- **Work required**:
Lines in the records below that contain the word "janela" must each be copied.
====== Material for this task
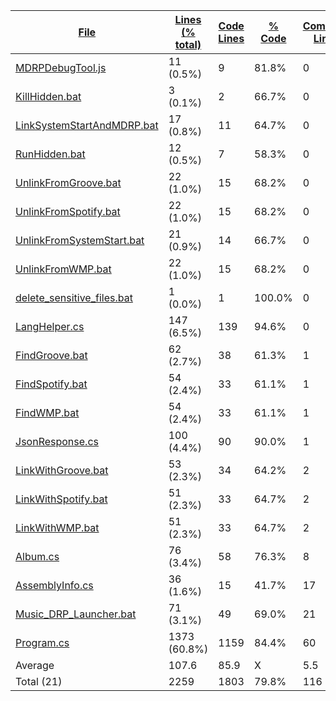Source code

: 
|[File](https://github.com/jojo2357/Music-Discord-Rich-Presence/tree/master/statistics%2Ftotal%2Fname_ascending.md%2F)|[Lines (% total)](https://github.com/jojo2357/Music-Discord-Rich-Presence/tree/master/statistics%2Ftotal%2Flines_descending.md%2F)|[Code Lines](https://github.com/jojo2357/Music-Discord-Rich-Presence/tree/master/statistics%2Ftotal%2Fcode_descending.md%2F)|[% Code](https://github.com/jojo2357/Music-Discord-Rich-Presence/tree/master/statistics%2Ftotal%2Fproportion_code_descending.md%2F)|[Comment Lines](https://github.com/jojo2357/Music-Discord-Rich-Presence/tree/master/statistics%2Ftotal%2Fcomments_descending.md%2F)|[% Comment](https://github.com/jojo2357/Music-Discord-Rich-Presence/tree/master/statistics%2Ftotal%2Fproportion_comments_descending.md%2F)|[Blank Lines](https://github.com/jojo2357/Music-Discord-Rich-Presence/tree/master/statistics%2Ftotal%2Fblanks_descending.md%2F)|[% Blank](https://github.com/jojo2357/Music-Discord-Rich-Presence/tree/master/statistics%2Ftotal%2Fproportion_blanks_descending.md%2F)|
| --- | --- | --- | --- | --- | --- | --- | --- |
|[MDRPDebugTool.js](https://github.com/jojo2357/Music-Discord-Rich-Presence/tree/master/DebugTool%2FMDRPDebugTool.js)|11 (0.5%)|9|81.8%|0|0.0%|2|18.2%|
|[KillHidden.bat](https://github.com/jojo2357/Music-Discord-Rich-Presence/tree/master/MDRP%2Fbin%2FRelease%2FKillHidden.bat)|3 (0.1%)|2|66.7%|0|0.0%|1|33.3%|
|[LinkSystemStartAndMDRP.bat](https://github.com/jojo2357/Music-Discord-Rich-Presence/tree/master/MDRP%2Fbin%2FRelease%2FLinkSystemStartAndMDRP.bat)|17 (0.8%)|11|64.7%|0|0.0%|6|35.3%|
|[RunHidden.bat](https://github.com/jojo2357/Music-Discord-Rich-Presence/tree/master/MDRP%2Fbin%2FRelease%2FRunHidden.bat)|12 (0.5%)|7|58.3%|0|0.0%|5|41.7%|
|[UnlinkFromGroove.bat](https://github.com/jojo2357/Music-Discord-Rich-Presence/tree/master/MDRP%2Fbin%2FRelease%2FUnlinkFromGroove.bat)|22 (1.0%)|15|68.2%|0|0.0%|7|31.8%|
|[UnlinkFromSpotify.bat](https://github.com/jojo2357/Music-Discord-Rich-Presence/tree/master/MDRP%2Fbin%2FRelease%2FUnlinkFromSpotify.bat)|22 (1.0%)|15|68.2%|0|0.0%|7|31.8%|
|[UnlinkFromSystemStart.bat](https://github.com/jojo2357/Music-Discord-Rich-Presence/tree/master/MDRP%2Fbin%2FRelease%2FUnlinkFromSystemStart.bat)|21 (0.9%)|14|66.7%|0|0.0%|7|33.3%|
|[UnlinkFromWMP.bat](https://github.com/jojo2357/Music-Discord-Rich-Presence/tree/master/MDRP%2Fbin%2FRelease%2FUnlinkFromWMP.bat)|22 (1.0%)|15|68.2%|0|0.0%|7|31.8%|
|[delete_sensitive_files.bat](https://github.com/jojo2357/Music-Discord-Rich-Presence/tree/master/MDRP%2Fbin%2FRelease%2Fdelete_sensitive_files.bat)|1 (0.0%)|1|100.0%|0|0.0%|0|0.0%|
|[LangHelper.cs](https://github.com/jojo2357/Music-Discord-Rich-Presence/tree/master/MDRP%2Futil%2FLangHelper.cs)|147 (6.5%)|139|94.6%|0|0.0%|8|5.4%|
|[FindGroove.bat](https://github.com/jojo2357/Music-Discord-Rich-Presence/tree/master/MDRP%2Fbin%2FRelease%2FFindGroove.bat)|62 (2.7%)|38|61.3%|1|1.6%|23|37.1%|
|[FindSpotify.bat](https://github.com/jojo2357/Music-Discord-Rich-Presence/tree/master/MDRP%2Fbin%2FRelease%2FFindSpotify.bat)|54 (2.4%)|33|61.1%|1|1.9%|20|37.0%|
|[FindWMP.bat](https://github.com/jojo2357/Music-Discord-Rich-Presence/tree/master/MDRP%2Fbin%2FRelease%2FFindWMP.bat)|54 (2.4%)|33|61.1%|1|1.9%|20|37.0%|
|[JsonResponse.cs](https://github.com/jojo2357/Music-Discord-Rich-Presence/tree/master/MDRP%2Futil%2FJsonResponse.cs)|100 (4.4%)|90|90.0%|1|1.0%|9|9.0%|
|[LinkWithGroove.bat](https://github.com/jojo2357/Music-Discord-Rich-Presence/tree/master/MDRP%2Fbin%2FRelease%2FLinkWithGroove.bat)|53 (2.3%)|34|64.2%|2|3.8%|17|32.1%|
|[LinkWithSpotify.bat](https://github.com/jojo2357/Music-Discord-Rich-Presence/tree/master/MDRP%2Fbin%2FRelease%2FLinkWithSpotify.bat)|51 (2.3%)|33|64.7%|2|3.9%|16|31.4%|
|[LinkWithWMP.bat](https://github.com/jojo2357/Music-Discord-Rich-Presence/tree/master/MDRP%2Fbin%2FRelease%2FLinkWithWMP.bat)|51 (2.3%)|33|64.7%|2|3.9%|16|31.4%|
|[Album.cs](https://github.com/jojo2357/Music-Discord-Rich-Presence/tree/master/MDRP%2Futil%2FAlbum.cs)|76 (3.4%)|58|76.3%|8|10.5%|10|13.2%|
|[AssemblyInfo.cs](https://github.com/jojo2357/Music-Discord-Rich-Presence/tree/master/MDRP%2FProperties%2FAssemblyInfo.cs)|36 (1.6%)|15|41.7%|17|47.2%|4|11.1%|
|[Music_DRP_Launcher.bat](https://github.com/jojo2357/Music-Discord-Rich-Presence/tree/master/Music_DRP_Launcher.bat)|71 (3.1%)|49|69.0%|21|29.6%|1|1.4%|
|[Program.cs](https://github.com/jojo2357/Music-Discord-Rich-Presence/tree/master/MDRP%2FProgram.cs)|1373 (60.8%)|1159|84.4%|60|4.4%|154|11.2%|
|Average |107.6|85.9|X|5.5|X|16.2|X|
|Total (21)|2259|1803|79.8%|116| 5.1%|340|15.1%|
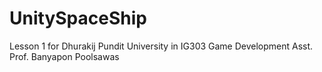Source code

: # UnitySpaceShip

Lesson 1 for Dhurakij Pundit University in IG303 Game Development
Asst. Prof. Banyapon Poolsawas
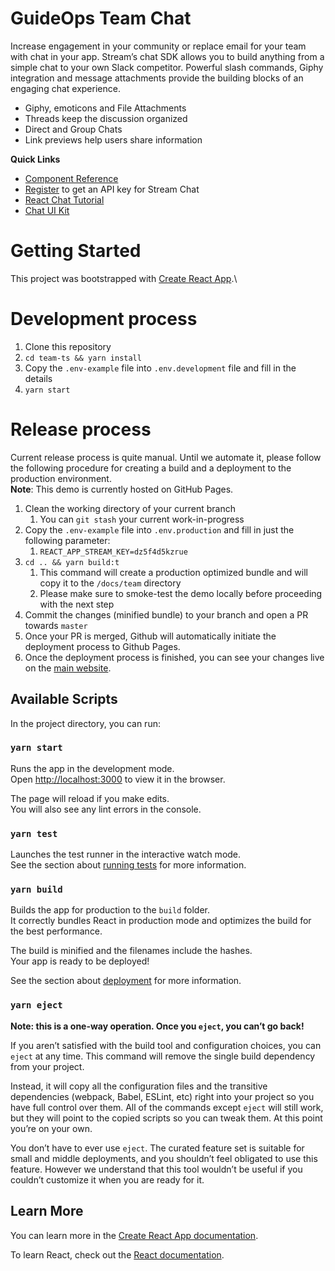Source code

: # GuideOps Team Chat

Increase engagement in your community or replace email for your team with chat in your app. Stream’s chat SDK allows you to build anything from a simple chat to your own Slack competitor. Powerful slash commands, Giphy integration and message attachments provide the building blocks of an engaging chat experience.

- Giphy, emoticons and File Attachments
- Threads keep the discussion organized
- Direct and Group Chats
- Link previews help users share information


**Quick Links**

- [Component Reference](https://getstream.github.io/stream-chat-react/)
- [Register](https://getstream.io/chat/trial/) to get an API key for Stream Chat
- [React Chat Tutorial](https://getstream.io/chat/react-chat/tutorial/)
- [Chat UI Kit](https://getstream.io/chat/ui-kit/)

# Getting Started

This project was bootstrapped with [Create React App](https://github.com/facebook/create-react-app).\

# Development process

1. Clone this repository
2. `cd team-ts && yarn install`
3. Copy the `.env-example` file into `.env.development` file and fill in the details
4. `yarn start`

# Release process

Current release process is quite manual. Until we automate it, please follow the following procedure for creating a build and a deployment to the production environment.\
**Note**: This demo is currently hosted on GitHub Pages.

1. Clean the working directory of your current branch
    1. You can `git stash` your current work-in-progress
2. Copy the `.env-example` file into `.env.production` and fill in just the following parameter:
    1. `REACT_APP_STREAM_KEY=dz5f4d5kzrue`
3. `cd .. && yarn build:t`
    1. This command will create a production optimized bundle and will copy it to the `/docs/team` directory
    2. Please make sure to smoke-test the demo locally before proceeding with the next step
4. Commit the changes (minified bundle) to your branch and open a PR towards `master`
5. Once your PR is merged, Github will automatically initiate the deployment process to Github Pages.
6. Once the deployment process is finished, you can see your changes live on the [main website](https://getstream.io/chat/demos/team/).

## Available Scripts

In the project directory, you can run:

### `yarn start`

Runs the app in the development mode.\
Open [http://localhost:3000](http://localhost:3000) to view it in the browser.

The page will reload if you make edits.\
You will also see any lint errors in the console.

### `yarn test`

Launches the test runner in the interactive watch mode.\
See the section about [running tests](https://facebook.github.io/create-react-app/docs/running-tests) for more information.

### `yarn build`

Builds the app for production to the `build` folder.\
It correctly bundles React in production mode and optimizes the build for the best performance.

The build is minified and the filenames include the hashes.\
Your app is ready to be deployed!

See the section about [deployment](https://facebook.github.io/create-react-app/docs/deployment) for more information.

### `yarn eject`

**Note: this is a one-way operation. Once you `eject`, you can’t go back!**

If you aren’t satisfied with the build tool and configuration choices, you can `eject` at any time. This command will remove the single build dependency from your project.

Instead, it will copy all the configuration files and the transitive dependencies (webpack, Babel, ESLint, etc) right into your project so you have full control over them. All of the commands except `eject` will still work, but they will point to the copied scripts so you can tweak them. At this point you’re on your own.

You don’t have to ever use `eject`. The curated feature set is suitable for small and middle deployments, and you shouldn’t feel obligated to use this feature. However we understand that this tool wouldn’t be useful if you couldn’t customize it when you are ready for it.

## Learn More

You can learn more in the [Create React App documentation](https://facebook.github.io/create-react-app/docs/getting-started).

To learn React, check out the [React documentation](https://reactjs.org/).
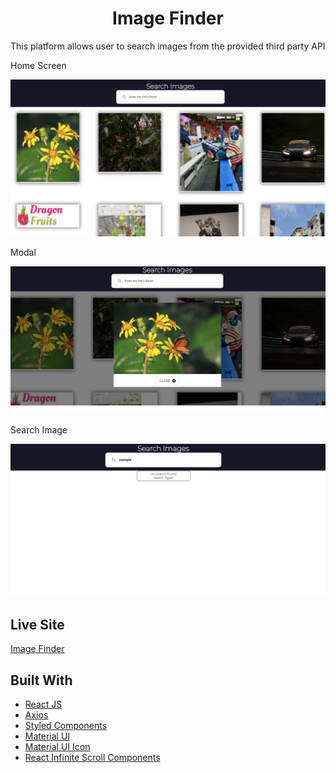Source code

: <h1 align="center"> Image Finder  </h1>

This platform allows user to search images from the provided third party API

Home Screen

![Image](/src/Assets/Home.png)

Modal

![Image](/src/Assets/Modal.png)

Search Image

![Image](/src/Assets/Search.png)

## Live Site

[Image Finder](https://imagefinder-mindpeers.netlify.app/)

## Built With

- [React JS](https://reactjs.org/docs/getting-started.html/)
- [Axios](https://github.com/axios/axios)
- [Styled Components](https://styled-components.com/)
- [Material UI](https://material-ui.com/)
- [Material UI Icon](https://material-ui.com/components/material-icons/)
- [React Infinite Scroll Components](https://github.com/ankeetmaini/react-infinite-scroll-component)
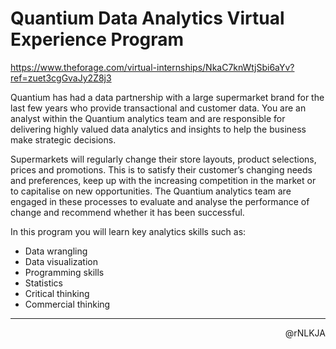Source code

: # Quantium Data Analytics Virtual Experience Program

https://www.theforage.com/virtual-internships/NkaC7knWtjSbi6aYv?ref=zuet3cgGvaJy2Z8j3

Quantium has had a data partnership with a large supermarket brand for the last few years who provide transactional and customer data. You are an analyst within the Quantium analytics team and are responsible for delivering highly valued data analytics and insights to help the business make strategic decisions.

Supermarkets will regularly change their store layouts, product selections, prices and promotions. This is to satisfy their customer’s changing needs and preferences, keep up with the increasing competition in the market or to capitalise on new opportunities. The Quantium analytics team are engaged in these processes to evaluate and analyse the performance of change and recommend whether it has been successful.

In this program you will learn key analytics skills such as:

- Data wrangling
- Data visualization
- Programming skills
- Statistics
- Critical thinking
- Commercial thinking

---

<p align=right>@rNLKJA</p>
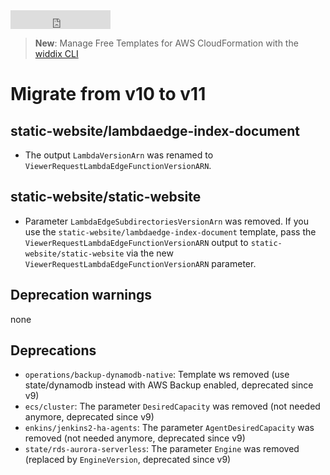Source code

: <iframe src="https://ghbtns.com/github-btn.html?user=widdix&repo=aws-cf-templates&type=star&count=true&size=large" frameborder="0" scrolling="0" width="160px" height="30px"></iframe>

> **New**: Manage Free Templates for AWS CloudFormation with the [widdix CLI](./cli/)

# Migrate from v10 to v11

## static-website/lambdaedge-index-document

* The output `LambdaVersionArn` was renamed to `ViewerRequestLambdaEdgeFunctionVersionARN`.

## static-website/static-website

* Parameter `LambdaEdgeSubdirectoriesVersionArn` was removed. If you use the `static-website/lambdaedge-index-document` template, pass the `ViewerRequestLambdaEdgeFunctionVersionARN` output to `static-website/static-website` via the new `ViewerRequestLambdaEdgeFunctionVersionARN` parameter.

## Deprecation warnings

none

## Deprecations

* `operations/backup-dynamodb-native`: Template ws removed (use state/dynamodb instead with AWS Backup enabled, deprecated since v9)
* `ecs/cluster`: The parameter `DesiredCapacity` was removed (not needed anymore, deprecated since v9)
* `enkins/jenkins2-ha-agents`: The parameter `AgentDesiredCapacity` was removed (not needed anymore, deprecated since v9)
* `state/rds-aurora-serverless`: The parameter `Engine` was removed (replaced by `EngineVersion`, deprecated since v9)
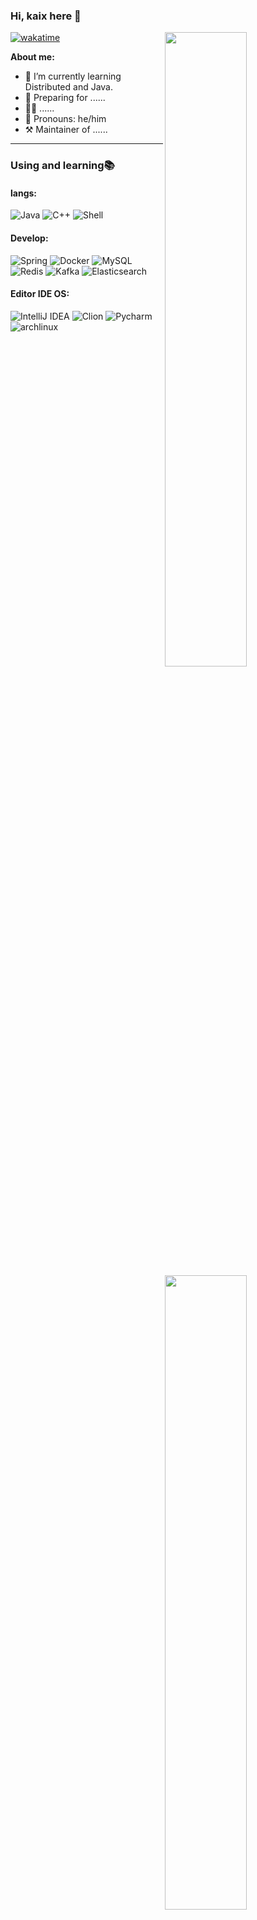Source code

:### Hi, kaix here 👋
[![wakatime](https://wakatime.com/badge/user/16e81593-c1d1-4caf-b9db-afe1b7198789.svg)](https://wakatime.com/@16e81593-c1d1-4caf-b9db-afe1b7198789)
<img align="right" width="51%" src="https://github-readme-stats.vercel.app/api?username=kaixin2&show_icons=true&icon_color=CE1D2D&text_color=718096&bg_color=ffffff&hide_title=true" />

**About me:**

- 🌱 I’m currently learning Distributed and Java.
- 🔭 Preparing for ......
- 👨‍🔬 ......
- 🧑 Pronouns: he/him
- ⚒️ Maintainer of ......
---

### Using and learning📚
<img align="right" width="51%" src="https://github-readme-stats.vercel.app/api/wakatime?username=kaixin2&layout=compact&langs_count=8&show_icons=true&icon_color=CE1D2D&text_color=718096&bg_color=ffffff&custom_title=Week%20Code%20Time"/>

#### langs:
<!-- **Langs:** -->
![Java](https://img.shields.io/badge/Java-ED8B00?style=flat-square&logo=java&logoColor=white)
![C++](http://img.shields.io/badge/-C++-FF7F50?style=flat-square&logo=c%2B%2B&logoColor=#ffffff)
![Shell](http://img.shields.io/badge/-Shell-FF7F50?style=flat-square&logo=shell&logoColor=black)
<!-- ![Python](http://img.shields.io/badge/-Python-FF7F50?style=flat-square&logo=python&logoColor=black) -->

#### Develop:
<!-- **Develop:** -->
![Spring](http://img.shields.io/badge/-Spring-6DB33F?style=flat-square&logo=spring&logoColor=ffffff)
![Docker](https://img.shields.io/badge/-Docker-2C2255?style=flat-square&logo=docker)
![MySQL](https://img.shields.io/badge/-MySQL-5391FE?style=flat-square&logo=mysql&logoColor=ffffff)
![Redis](https://img.shields.io/badge/-Redis-DC382D?style=flat-square&logo=redis&logoColor=ffffff)
![Kafka](https://img.shields.io/badge/-Kafka-231F20?style=flat-square&logo=ApacheKafka&logoColor=white)
![Elasticsearch](https://img.shields.io/badge/-Elasticsearch-005571?style=flat-square&logo=Elasticsearch&logoColor=white)
#### Editor IDE OS:
<!-- **Editor IDE OS:** -->
![IntelliJ IDEA](http://img.shields.io/badge/-IntelliJ%20IDEA-000000?style=flat-square&logo=intellij-idea&logoColor=ffffff)
![Clion](http://img.shields.io/badge/-Clion-000000?style=flat-square&logo=Clion&logoColor=ffffff)
![Pycharm](http://img.shields.io/badge/-Pycharm-000000?style=flat-square&logo=Pycharm&logoColor=ffffff)
![archlinux](http://img.shields.io/badge/-Arch%20Linux-0078D6?style=flat-square&logo=archlinux&logoColor=ffffff)
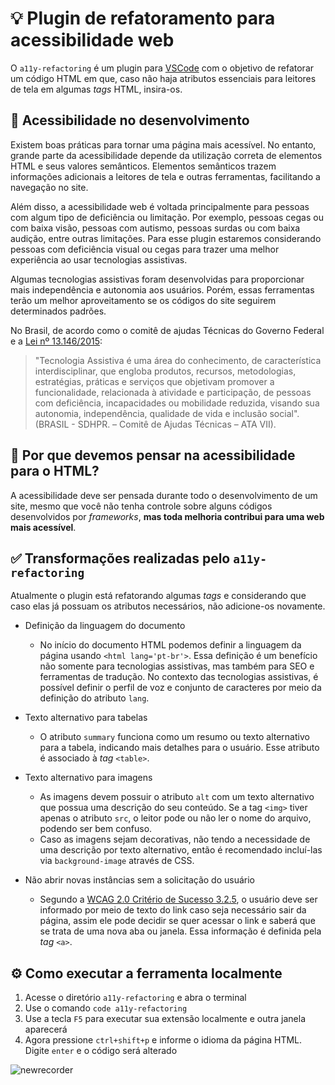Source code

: # :bulb: Plugin de refatoramento para acessibilidade web
O `a11y-refactoring` é um plugin para [VSCode](https://code.visualstudio.com/) com o objetivo de refatorar um código HTML em que, caso não haja atributos essenciais para leitores de tela em algumas <i>tags</i> HTML, insira-os.

## :wrench: Acessibilidade no desenvolvimento
Existem boas práticas para tornar uma página mais acessível. No entanto, grande parte da acessibilidade depende da utilização correta de elementos HTML e seus valores semânticos. Elementos semânticos trazem informações adicionais a leitores de tela e outras ferramentas, facilitando a navegação no site.

Além disso, a acessibilidade web é voltada principalmente para pessoas com algum tipo de deficiência ou limitação. Por exemplo, pessoas cegas ou com baixa visão, pessoas com autismo, pessoas surdas ou com baixa audição, entre outras limitações. Para esse plugin estaremos considerando pessoas com deficiência visual ou cegas para trazer uma melhor experiência ao usar tecnologias assistivas.

Algumas tecnologias assistivas foram desenvolvidas para proporcionar mais independência e autonomia aos usuários. Porém, essas ferramentas terão um melhor aproveitamento se os códigos do site seguirem determinados padrões.

No Brasil, de acordo como o comitê de ajudas Técnicas do Governo Federal e a [Lei nº 13.146/2015](http://www.planalto.gov.br/ccivil_03/_ato2015-2018/2015/lei/l13146.htm):

> "Tecnologia Assistiva é uma área do conhecimento, de característica interdisciplinar, que engloba produtos, recursos, metodologias, estratégias, práticas e serviços que objetivam promover a funcionalidade, relacionada à atividade e participação, de pessoas com deficiência, incapacidades ou mobilidade reduzida, visando sua autonomia, independência, qualidade de vida e inclusão social". (BRASIL - SDHPR. – Comitê de Ajudas Técnicas – ATA VII).

## 🤔 Por que devemos pensar na acessibilidade para o HTML?
A acessibilidade deve ser pensada durante todo o desenvolvimento de um site, mesmo que você não tenha controle sobre alguns códigos desenvolvidos por <i>frameworks</i>, <b>mas toda melhoria contribui para uma web mais acessível</b>.

## :white_check_mark: Transformações realizadas pelo `a11y-refactoring`
Atualmente o plugin está refatorando algumas <i>tags</i> e considerando que caso elas já possuam os atributos necessários, não adicione-os novamente.
- Definição da linguagem do documento
  - No início do documento HTML podemos definir a linguagem da página usando `<html lang='pt-br'>`. Essa definição é um benefício não somente para tecnologias assistivas, mas também para SEO e ferramentas de tradução. No contexto das tecnologias assistivas, é possível definir o perfil de voz e conjunto de caracteres por meio da definição do atributo `lang`.
  
- Texto alternativo para tabelas
  - O atributo `summary` funciona como um resumo ou texto alternativo para a tabela, indicando mais detalhes para o usuário. Esse atributo é associado à <i>tag</i> `<table>`.

- Texto alternativo para imagens
  - As imagens devem possuir o atributo `alt` com um texto alternativo que possua uma descrição do seu conteúdo. Se a tag `<img>` tiver apenas o atributo `src`, o leitor pode ou não ler o nome do arquivo, podendo ser bem confuso.
  - Caso as imagens sejam decorativas, não tendo a necessidade de uma descrição por texto alternativo, então é recomendado incluí-las via `background-image` através de CSS.
  
- Não abrir novas instâncias sem a solicitação do usuário
  - Segundo a [WCAG 2.0 Critério de Sucesso 3.2.5](https://www.w3.org/Translations/WCAG20-pt-br/#consistent-behavior), o usuário deve ser informado por meio de texto do link caso seja necessário sair da página, assim ele pode decidir se quer acessar o link e saberá que se trata de uma nova aba ou janela. Essa informação é definida pela <i>tag</i> `<a>`.
  
## ⚙️ Como executar a ferramenta localmente
1. Acesse o diretório `a11y-refactoring` e abra o terminal
2. Use o comando `code a11y-refactoring`
3. Use a tecla `F5` para executar sua extensão localmente e outra janela aparecerá 
4. Agora pressione `ctrl+shift+p` e informe o idioma da página HTML. Digite `enter` e o código será alterado

![newrecorder](https://user-images.githubusercontent.com/36773331/229955421-031cbf60-9f92-4154-8ea4-c3ef6979adf0.gif)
============
- **Solved exercise**:
  - Segundo a [WCAG 2.0 Critério de Sucesso 3.2.5](https://www.w3.org/Translations/WCAG20-pt-br/#consistent-behavior), o usuário deve ser informado por meio de texto do link caso seja necessário sair da página, assim ele pode decidir se quer acessar o link e saberá que se trata de uma nova aba ou janela. Essa informação é definida pela <i>tag</i> `<a>`.
3. Use a tecla `F5` para executar sua extensão localmente e outra janela aparecerá 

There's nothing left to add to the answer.